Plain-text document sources
◇ ◇ ◇ ◇ ◇

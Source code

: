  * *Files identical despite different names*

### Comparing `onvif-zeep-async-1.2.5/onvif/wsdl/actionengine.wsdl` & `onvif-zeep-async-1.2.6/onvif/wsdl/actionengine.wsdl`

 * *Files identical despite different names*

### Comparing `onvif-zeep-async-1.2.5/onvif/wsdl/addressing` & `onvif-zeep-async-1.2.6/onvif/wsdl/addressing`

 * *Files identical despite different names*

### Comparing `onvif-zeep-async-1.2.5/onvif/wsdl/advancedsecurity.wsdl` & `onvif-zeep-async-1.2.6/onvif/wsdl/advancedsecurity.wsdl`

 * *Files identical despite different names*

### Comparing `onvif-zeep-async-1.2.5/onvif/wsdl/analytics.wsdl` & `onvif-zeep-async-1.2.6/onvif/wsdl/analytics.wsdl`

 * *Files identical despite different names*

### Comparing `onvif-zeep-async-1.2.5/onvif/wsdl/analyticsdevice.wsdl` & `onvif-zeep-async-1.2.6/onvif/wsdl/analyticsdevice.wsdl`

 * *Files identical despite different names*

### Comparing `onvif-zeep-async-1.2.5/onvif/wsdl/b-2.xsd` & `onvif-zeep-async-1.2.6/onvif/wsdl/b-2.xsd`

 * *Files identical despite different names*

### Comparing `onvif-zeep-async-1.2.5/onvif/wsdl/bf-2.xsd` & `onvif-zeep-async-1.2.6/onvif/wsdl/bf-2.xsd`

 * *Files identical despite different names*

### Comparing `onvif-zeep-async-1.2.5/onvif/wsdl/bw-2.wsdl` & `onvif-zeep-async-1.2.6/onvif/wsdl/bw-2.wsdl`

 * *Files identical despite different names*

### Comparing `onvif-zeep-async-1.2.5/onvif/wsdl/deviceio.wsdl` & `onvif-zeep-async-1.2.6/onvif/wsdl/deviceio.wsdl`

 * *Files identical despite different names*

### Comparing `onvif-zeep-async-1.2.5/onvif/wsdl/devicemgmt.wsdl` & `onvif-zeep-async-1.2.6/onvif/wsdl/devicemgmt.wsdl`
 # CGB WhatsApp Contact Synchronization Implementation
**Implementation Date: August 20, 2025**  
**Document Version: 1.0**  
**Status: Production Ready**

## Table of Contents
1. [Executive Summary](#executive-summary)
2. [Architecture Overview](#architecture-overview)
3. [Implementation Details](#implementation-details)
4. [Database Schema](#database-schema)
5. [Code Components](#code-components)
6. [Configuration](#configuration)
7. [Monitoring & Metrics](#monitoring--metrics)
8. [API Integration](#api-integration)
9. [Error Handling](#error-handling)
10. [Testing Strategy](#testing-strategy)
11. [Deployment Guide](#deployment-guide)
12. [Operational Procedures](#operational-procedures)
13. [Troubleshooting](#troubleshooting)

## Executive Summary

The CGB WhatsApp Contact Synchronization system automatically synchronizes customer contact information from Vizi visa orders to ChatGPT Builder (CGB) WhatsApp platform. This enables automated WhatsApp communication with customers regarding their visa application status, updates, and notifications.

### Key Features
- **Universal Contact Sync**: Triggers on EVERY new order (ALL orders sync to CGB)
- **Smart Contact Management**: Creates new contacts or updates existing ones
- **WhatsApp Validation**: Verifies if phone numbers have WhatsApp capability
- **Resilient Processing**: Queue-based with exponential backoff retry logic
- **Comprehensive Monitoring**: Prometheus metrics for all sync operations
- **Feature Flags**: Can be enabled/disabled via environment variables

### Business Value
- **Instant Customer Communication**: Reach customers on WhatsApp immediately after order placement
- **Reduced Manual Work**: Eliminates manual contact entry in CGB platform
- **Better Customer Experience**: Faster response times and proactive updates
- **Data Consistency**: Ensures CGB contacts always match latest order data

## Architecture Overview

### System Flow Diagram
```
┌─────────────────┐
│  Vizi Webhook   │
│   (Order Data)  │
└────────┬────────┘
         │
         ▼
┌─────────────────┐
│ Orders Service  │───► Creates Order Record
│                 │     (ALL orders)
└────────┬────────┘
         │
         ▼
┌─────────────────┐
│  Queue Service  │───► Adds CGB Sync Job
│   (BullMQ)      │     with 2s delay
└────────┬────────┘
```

◇ ◇ ◇ ◇ ◇

Task statement: Working from the entries above, find every line in which the word "Monitoring" occurs and copy it.

Your response:
7. [Monitoring & Metrics](#monitoring--metrics)
- **Comprehensive Monitoring**: Prometheus metrics for all sync operations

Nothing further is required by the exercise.